Ambientado na década de 1980, Morte em Buenos Aires possui um enredo simples: o inspetor Chávez é encarregado de investigar e solucionar uma série de homicídios – todos tendo como vítimas homens homossexuais – que têm acontecido na capital argentina nos últimos tempos. Nesta investigação ele conhece o sedutor e misterioso Gómez, um policial que atende pelo apelido de Ganso, que irá auxiliá-lo em seu trabalho. Em verdade, os assassinatos servem de pano de fundo, o filme, a meu ver, preocupa-se muito mais em explorar a relação desses dois homens e o modo como Chávez se deixará tocar pelo universo queer de Buenos Aires.
Remetendo de forma clara ao clássico Parceiros da Noite (Cruising), em que vemos Al Pacino dar vida a um policial que finge ser homossexual, durante a investigação de uma série de assassinatos envolvendo gays em Nova Iorque, o filme de Natalia Meta inova no sentido de não apenas narrar uma história de suspense, mas de nos mostrar, de forma sutil e delicada, as barreiras movediças entre a homossexualidade e a heterossexualidade. Assim, esses dois mundos se encontram e são explorados no filme, ainda que nem sempre da melhor forma. Sinto que houve um exagero no uso de determinados estereótipos, além de muitas cenas na delegacia, envolvendo personagens secundárias – enquanto espectador, esperava que a relação de Chávez e Ganso fosse melhor explorada, por exemplo. Seja como for, o filme merece destaque ao nos mostrar um homem de meia-idade, pai, que vive, aparentemente, um casamento malsucedido, apaixonando-se por um outro homem. A dúvida que nos fica, ou melhor, a pulga que nos fica a morder atrás orelha é: afinal de contas, Chávez é um homem gay enrustido ou é a paixão que começa a sentir por Ganso que desperta em si o desejo homoafetivo? Não faltam cenas, desde o início, em que percebemos que o inspetor sente ciúmes de Ganso, ficando incomodado ao vê-lo com outros homens e mulheres. Permanece a questão.
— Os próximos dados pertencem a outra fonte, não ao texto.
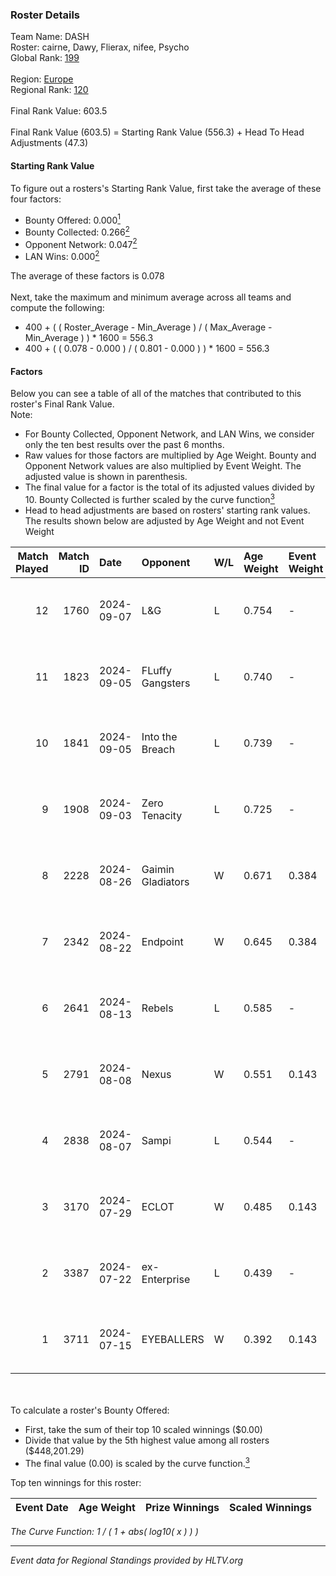 ### Roster Details<br />
Team Name: DASH<br />
Roster: cairne, Dawy, Flierax, nifee, Psycho<br />
Global Rank: [199](../../standings_global_2024_11_13.md)<br />
<br />
Region: [Europe]( ../../standings_europe_2024_11_13.md)<br />
Regional Rank: [120]( ../../standings_europe_2024_11_13.md)<br />
<br />
Final Rank Value:  603.5<br />
<br />
Final Rank Value (603.5) = Starting Rank Value (556.3) + Head To Head Adjustments (47.3)<br />

#### Starting Rank Value<br />
To figure out a rosters's Starting Rank Value, first take the average of these four factors:<br />
- Bounty Offered: 0.000[<sup>1</sup>](#table2)
- Bounty Collected: 0.266[<sup>2</sup>](#table1)
- Opponent Network: 0.047[<sup>2</sup>](#table1)
- LAN Wins: 0.000[<sup>2</sup>](#table1)

The average of these factors is 0.078<br />
<br />
Next, take the maximum and minimum average across all teams and compute the following:<br />
- 400 + ( ( Roster_Average - Min_Average ) / ( Max_Average - Min_Average ) ) * 1600 = 556.3
- 400 + ( ( 0.078 - 0.000 ) / ( 0.801 - 0.000 ) ) * 1600 = 556.3


#### Factors<br />
Below you can see a table of all of the matches that contributed to this roster's Final Rank Value.<br />
Note:<br />

- For Bounty Collected, Opponent Network, and LAN Wins, we consider only the ten best results over the past 6 months.
- Raw values for those factors are multiplied by Age Weight. Bounty and Opponent Network values are also multiplied by Event Weight. The adjusted value is shown in parenthesis.
- The final value for a factor is the total of its adjusted values divided by 10. Bounty Collected is further scaled by the curve function[<sup>3</sup>](#curveFunction)
- Head to head adjustments are based on rosters' starting rank values. The results shown below are adjusted by Age Weight and not Event Weight
<span id="table1"></span><br />


| Match Played | Match ID | Date       | Opponent          | W/L | Age Weight | Event Weight | Bounty Collected | Opponent Network | LAN Wins  | H2H Adj. | Roster                               |
| -: | -: | :- | :- | :- | :- | :- | :- | :- | :- | -: | :- |
|           12 |     1760 | 2024-09-07 | L&G               | L   | 0.754      | -            | -                | -                | -         |    -7.67 | cairne, Dawy, Flierax, nifee, Psycho |
|           11 |     1823 | 2024-09-05 | FLuffy Gangsters  | L   | 0.740      | -            | -                | -                | -         |    -7.52 | cairne, Dawy, Flierax, nifee, Psycho |
|           10 |     1841 | 2024-09-05 | Into the Breach   | L   | 0.739      | -            | -                | -                | -         |    -3.42 | cairne, Dawy, Flierax, nifee, Psycho |
|            9 |     1908 | 2024-09-03 | Zero Tenacity     | L   | 0.725      | -            | -                | -                | -         |    -2.37 | cairne, Dawy, Flierax, nifee, Psycho |
|            8 |     2228 | 2024-08-26 | Gaimin Gladiators | W   | 0.671      | 0.384        | 0.016 (0.004)    | 0.703 (0.181)    | 0 (0.000) |    17.02 | cairne, Dawy, Flierax, nifee, Psycho |
|            7 |     2342 | 2024-08-22 | Endpoint          | W   | 0.645      | 0.384        | 0.026 (0.007)    | 0.604 (0.150)    | 0 (0.000) |    17.69 | cairne, Dawy, Flierax, nifee, Psycho |
|            6 |     2641 | 2024-08-13 | Rebels            | L   | 0.585      | -            | -                | -                | -         |    -2.48 | cairne, Dawy, Flierax, nifee, Psycho |
|            5 |     2791 | 2024-08-08 | Nexus             | W   | 0.551      | 0.143        | 0.015 (0.001)    | 0.470 (0.037)    | 0 (0.000) |    14.27 | cairne, Dawy, Flierax, nifee, Psycho |
|            4 |     2838 | 2024-08-07 | Sampi             | L   | 0.544      | -            | -                | -                | -         |    -1.91 | cairne, Dawy, Flierax, nifee, Psycho |
|            3 |     3170 | 2024-07-29 | ECLOT             | W   | 0.485      | 0.143        | 0.077 (0.005)    | 1.000 (0.069)    | 0 (0.000) |    14.88 | cairne, Dawy, Flierax, nifee, Psycho |
|            2 |     3387 | 2024-07-22 | ex-Enterprise     | L   | 0.439      | -            | -                | -                | -         |    -1.25 | cairne, Dawy, Flierax, nifee, Psycho |
|            1 |     3711 | 2024-07-15 | EYEBALLERS        | W   | 0.392      | 0.143        | 0.012 (0.001)    | 0.502 (0.028)    | 0 (0.000) |    10.04 | cairne, Dawy, Flierax, MERL, Psycho  |

<br />
<span id="table2"></span><br />
To calculate a roster's Bounty Offered:<br />

- First, take the sum of their top 10 scaled winnings ($0.00)
- Divide that value by the 5th highest value among all rosters ($448,201.29)
- The final value (0.00) is scaled by the curve function.[<sup>3</sup>](#curveFunction)

Top ten winnings for this roster:<br />

| Event Date | Age Weight | Prize Winnings | Scaled Winnings |
| :- | -: | :- | :- |


<span id="curveFunction"></span>_The Curve Function: 1 / ( 1 + abs( log10( x ) ) )_<br />

---
_Event data for Regional Standings provided by HLTV.org_<br />
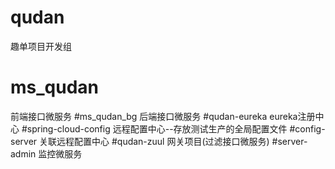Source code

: # qudan
趣单项目开发组
# ms_qudan
前端接口微服务
#ms_qudan_bg
后端接口微服务
#qudan-eureka
eureka注册中心
#spring-cloud-config
远程配置中心--存放测试生产的全局配置文件
#config-server
关联远程配置中心
#qudan-zuul
网关项目(过滤接口微服务)
#server-admin
监控微服务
Vale ressaltar, também, a personagem desse policial sedutor, atraente, sagaz, interpretada pelo ator Chino Darín, que de fato consegue manipular e convencer não só o inspetor Chávez, mas o próprio espectador, em alguns momentos. Mais do que um filme de suspense policial, Morte em Buenos Aires é um filme sobre três coisas que cercam, perturbam e encantam todo ser humano: desejo, sexo e morte. Por fim, o filme de Natalia Meta nos faz refletir sobre o universo masculino, sobre as opressões que atingem os próprios homens, que também sofrem com a cultural patriarcal e heteronormativa, com os discursos de controle sobre seus corpos, sobre seu comportamento e sua sexualidade. Se vivêssemos em um mundo um pouco menos machista e homofóbico, talvez, pessoas como o inspetor Chávez não sofreriam tanto ao se verem atraídas por alguém do mesmo sexo. Felizmente, com o avanço das lutas feministas, com a conquista de direitos pelos cidadãos LGBT, isso está a mudar e cada vez mais a sexualidade humana passa a ser encarada sob um ponto de vista diversificado e pluralizado.